In accordance with a settlement with the Center for Biological Diversity, the U.S. Fish and Wildlife Service today released a final recovery plan for the endangered Sonoma County population of the California tiger salamander. The plan calls for purchase and permanent protection of approximately 15,000 acres of the salamander’s breeding ponds and adjacent uplands.
“With a recovery plan we can fight threats like habitat destruction that have pushed these salamanders to the brink of extinction,” said Jenny Loda, a biologist and attorney with the Center who is dedicated to protecting rare amphibians and reptiles. “This plan gives us hope for one of our most imperiled salamanders.”
The recovery plan focuses on alleviating the threat of habitat loss and fragmentation by permanently protecting breeding ponds and their adjacent uplands through acquisition and conservation easements. The plan also calls for restoring breeding habitats, as well as assessing and reducing risks of non-native predators, road mortality, contaminants and disease.
“Without adequate habitat protections, these salamanders can’t migrate safely between their wetland and upland homes,” said Loda. “I hope the habitat protections and other actions identified in this plan will be put in place immediately to help move these salamanders toward recovery.”
Although Sonoma County California tiger salamanders have been protected under the Endangered Species Act for more than a decade, the Fish and Wildlife Service had not developed a required recovery plan to guide management of the species. In April 2012 the Center sued the Interior Department for its failure to develop such a plan for the endangered salamanders; the plan released today is the result of the December 2012 settlement agreement that resulted from this lawsuit.
Recovery plans are the main tool for identifying actions necessary to save endangered species from extinction and eventually remove their protection under the Endangered Species Act.
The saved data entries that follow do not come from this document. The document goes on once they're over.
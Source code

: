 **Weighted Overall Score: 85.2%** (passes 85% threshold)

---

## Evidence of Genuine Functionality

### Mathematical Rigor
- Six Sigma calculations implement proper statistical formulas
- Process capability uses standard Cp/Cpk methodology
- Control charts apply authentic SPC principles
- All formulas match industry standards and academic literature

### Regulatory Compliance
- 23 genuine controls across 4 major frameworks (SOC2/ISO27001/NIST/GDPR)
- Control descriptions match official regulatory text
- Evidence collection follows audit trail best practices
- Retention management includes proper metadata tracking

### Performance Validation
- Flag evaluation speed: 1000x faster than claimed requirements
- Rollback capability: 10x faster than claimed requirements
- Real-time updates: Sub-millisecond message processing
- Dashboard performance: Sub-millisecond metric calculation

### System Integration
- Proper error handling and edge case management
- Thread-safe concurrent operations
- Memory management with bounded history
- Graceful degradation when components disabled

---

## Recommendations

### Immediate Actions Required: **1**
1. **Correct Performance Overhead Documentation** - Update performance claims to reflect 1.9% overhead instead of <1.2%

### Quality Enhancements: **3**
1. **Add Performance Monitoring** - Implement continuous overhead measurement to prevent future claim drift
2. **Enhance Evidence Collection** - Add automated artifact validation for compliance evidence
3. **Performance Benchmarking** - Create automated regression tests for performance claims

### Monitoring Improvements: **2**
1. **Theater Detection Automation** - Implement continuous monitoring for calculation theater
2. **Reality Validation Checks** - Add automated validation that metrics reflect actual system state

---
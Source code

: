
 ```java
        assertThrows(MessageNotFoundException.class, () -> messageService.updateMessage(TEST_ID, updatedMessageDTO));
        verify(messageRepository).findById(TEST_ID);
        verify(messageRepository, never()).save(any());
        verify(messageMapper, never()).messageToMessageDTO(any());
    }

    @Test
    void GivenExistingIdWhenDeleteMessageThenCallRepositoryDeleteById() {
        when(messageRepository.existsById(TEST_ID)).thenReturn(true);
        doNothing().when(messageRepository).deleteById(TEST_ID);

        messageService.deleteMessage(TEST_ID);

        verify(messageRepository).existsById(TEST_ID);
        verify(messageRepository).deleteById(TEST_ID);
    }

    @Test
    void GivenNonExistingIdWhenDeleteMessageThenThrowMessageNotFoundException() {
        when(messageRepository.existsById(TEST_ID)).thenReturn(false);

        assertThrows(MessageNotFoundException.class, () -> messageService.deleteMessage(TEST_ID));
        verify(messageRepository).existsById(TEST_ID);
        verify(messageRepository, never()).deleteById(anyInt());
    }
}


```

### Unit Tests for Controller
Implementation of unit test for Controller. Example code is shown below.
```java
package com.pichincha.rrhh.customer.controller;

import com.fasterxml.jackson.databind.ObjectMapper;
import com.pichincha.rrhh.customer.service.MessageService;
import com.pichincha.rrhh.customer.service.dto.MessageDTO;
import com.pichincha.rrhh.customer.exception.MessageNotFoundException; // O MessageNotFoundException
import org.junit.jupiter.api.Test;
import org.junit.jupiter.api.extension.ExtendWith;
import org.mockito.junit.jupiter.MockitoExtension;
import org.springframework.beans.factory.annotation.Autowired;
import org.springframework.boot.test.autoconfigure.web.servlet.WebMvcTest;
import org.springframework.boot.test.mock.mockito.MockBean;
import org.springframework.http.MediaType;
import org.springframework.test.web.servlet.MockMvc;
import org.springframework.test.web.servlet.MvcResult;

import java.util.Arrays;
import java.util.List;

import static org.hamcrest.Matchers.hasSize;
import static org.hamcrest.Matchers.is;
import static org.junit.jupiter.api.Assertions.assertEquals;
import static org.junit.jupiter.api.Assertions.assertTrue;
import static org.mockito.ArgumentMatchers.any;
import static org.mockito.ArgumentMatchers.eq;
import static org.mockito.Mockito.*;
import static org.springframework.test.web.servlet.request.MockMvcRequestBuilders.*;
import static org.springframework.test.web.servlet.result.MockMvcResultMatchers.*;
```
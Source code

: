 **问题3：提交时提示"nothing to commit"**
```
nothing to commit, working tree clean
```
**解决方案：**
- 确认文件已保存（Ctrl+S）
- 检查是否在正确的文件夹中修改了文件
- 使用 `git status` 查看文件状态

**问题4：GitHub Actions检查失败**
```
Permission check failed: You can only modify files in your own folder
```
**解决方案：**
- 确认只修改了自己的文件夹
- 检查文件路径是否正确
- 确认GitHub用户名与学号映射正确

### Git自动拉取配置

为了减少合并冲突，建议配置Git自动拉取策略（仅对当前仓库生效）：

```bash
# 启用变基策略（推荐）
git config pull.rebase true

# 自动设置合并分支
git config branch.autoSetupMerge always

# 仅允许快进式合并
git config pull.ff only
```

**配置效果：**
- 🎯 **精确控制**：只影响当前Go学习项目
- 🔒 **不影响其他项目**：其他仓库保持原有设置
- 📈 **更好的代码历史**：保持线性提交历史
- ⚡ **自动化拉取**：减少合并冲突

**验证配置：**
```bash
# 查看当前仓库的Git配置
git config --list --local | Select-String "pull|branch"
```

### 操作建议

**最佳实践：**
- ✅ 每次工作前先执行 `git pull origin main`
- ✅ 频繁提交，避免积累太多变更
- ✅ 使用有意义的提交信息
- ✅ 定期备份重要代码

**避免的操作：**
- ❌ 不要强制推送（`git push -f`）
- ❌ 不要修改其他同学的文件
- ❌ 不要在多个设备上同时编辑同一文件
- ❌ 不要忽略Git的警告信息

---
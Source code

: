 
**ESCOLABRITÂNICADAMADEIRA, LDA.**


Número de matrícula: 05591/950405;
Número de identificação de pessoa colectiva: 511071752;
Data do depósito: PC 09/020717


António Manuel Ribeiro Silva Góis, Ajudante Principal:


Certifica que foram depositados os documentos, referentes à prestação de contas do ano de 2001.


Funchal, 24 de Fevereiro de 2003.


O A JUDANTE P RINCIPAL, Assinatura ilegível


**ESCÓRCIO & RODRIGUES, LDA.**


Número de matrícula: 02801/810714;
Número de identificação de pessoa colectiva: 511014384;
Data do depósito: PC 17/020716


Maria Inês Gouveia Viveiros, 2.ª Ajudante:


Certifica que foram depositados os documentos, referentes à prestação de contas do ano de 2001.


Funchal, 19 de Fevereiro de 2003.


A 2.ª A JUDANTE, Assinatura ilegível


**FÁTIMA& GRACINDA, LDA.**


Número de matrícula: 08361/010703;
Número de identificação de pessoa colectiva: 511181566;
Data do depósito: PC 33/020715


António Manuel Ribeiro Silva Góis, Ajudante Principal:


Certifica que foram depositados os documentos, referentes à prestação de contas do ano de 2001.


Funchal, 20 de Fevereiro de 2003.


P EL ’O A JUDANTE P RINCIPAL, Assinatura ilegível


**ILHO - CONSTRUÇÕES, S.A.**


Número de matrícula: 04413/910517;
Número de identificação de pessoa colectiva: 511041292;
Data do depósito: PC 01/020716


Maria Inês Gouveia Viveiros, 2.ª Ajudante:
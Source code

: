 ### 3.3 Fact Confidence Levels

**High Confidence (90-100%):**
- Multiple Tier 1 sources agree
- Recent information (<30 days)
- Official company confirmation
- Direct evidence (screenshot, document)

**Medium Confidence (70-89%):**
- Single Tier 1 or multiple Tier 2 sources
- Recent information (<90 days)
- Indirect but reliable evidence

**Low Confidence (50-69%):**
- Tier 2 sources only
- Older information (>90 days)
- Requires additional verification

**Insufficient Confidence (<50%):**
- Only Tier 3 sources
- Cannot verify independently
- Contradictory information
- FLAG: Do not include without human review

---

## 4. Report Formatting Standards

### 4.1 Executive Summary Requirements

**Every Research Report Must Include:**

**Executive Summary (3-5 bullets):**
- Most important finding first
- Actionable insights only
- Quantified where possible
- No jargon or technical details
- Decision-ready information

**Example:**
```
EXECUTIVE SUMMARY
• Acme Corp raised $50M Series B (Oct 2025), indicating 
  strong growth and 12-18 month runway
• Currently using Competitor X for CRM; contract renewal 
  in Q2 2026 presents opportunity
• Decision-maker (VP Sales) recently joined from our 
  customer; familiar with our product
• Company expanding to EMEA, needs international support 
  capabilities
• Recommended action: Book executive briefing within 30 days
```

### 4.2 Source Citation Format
Research by the Center has found that the status of species with dedicated recovery plans for two or more years is far more likely to be improving than the status of those without.
The California tiger salamander (Ambystoma californiense) is a large, stocky, terrestrial salamander with a broad, rounded snout and gorgeous black-and-yellow body. These amphibians are restricted to vernal pools and seasonal ponds in grassland and oak savannah communities in central California. The primary cause of their decline is the loss and fragmentation of habitat through human activities and encroachment of nonnative predators.
The Sonoma County population of California tiger salamanders was listed as endangered in 2003. This species is endemic to the Santa Rosa Plain, in central Sonoma County, Calif., and is genetically and geographically distinct from other California tiger salamanders.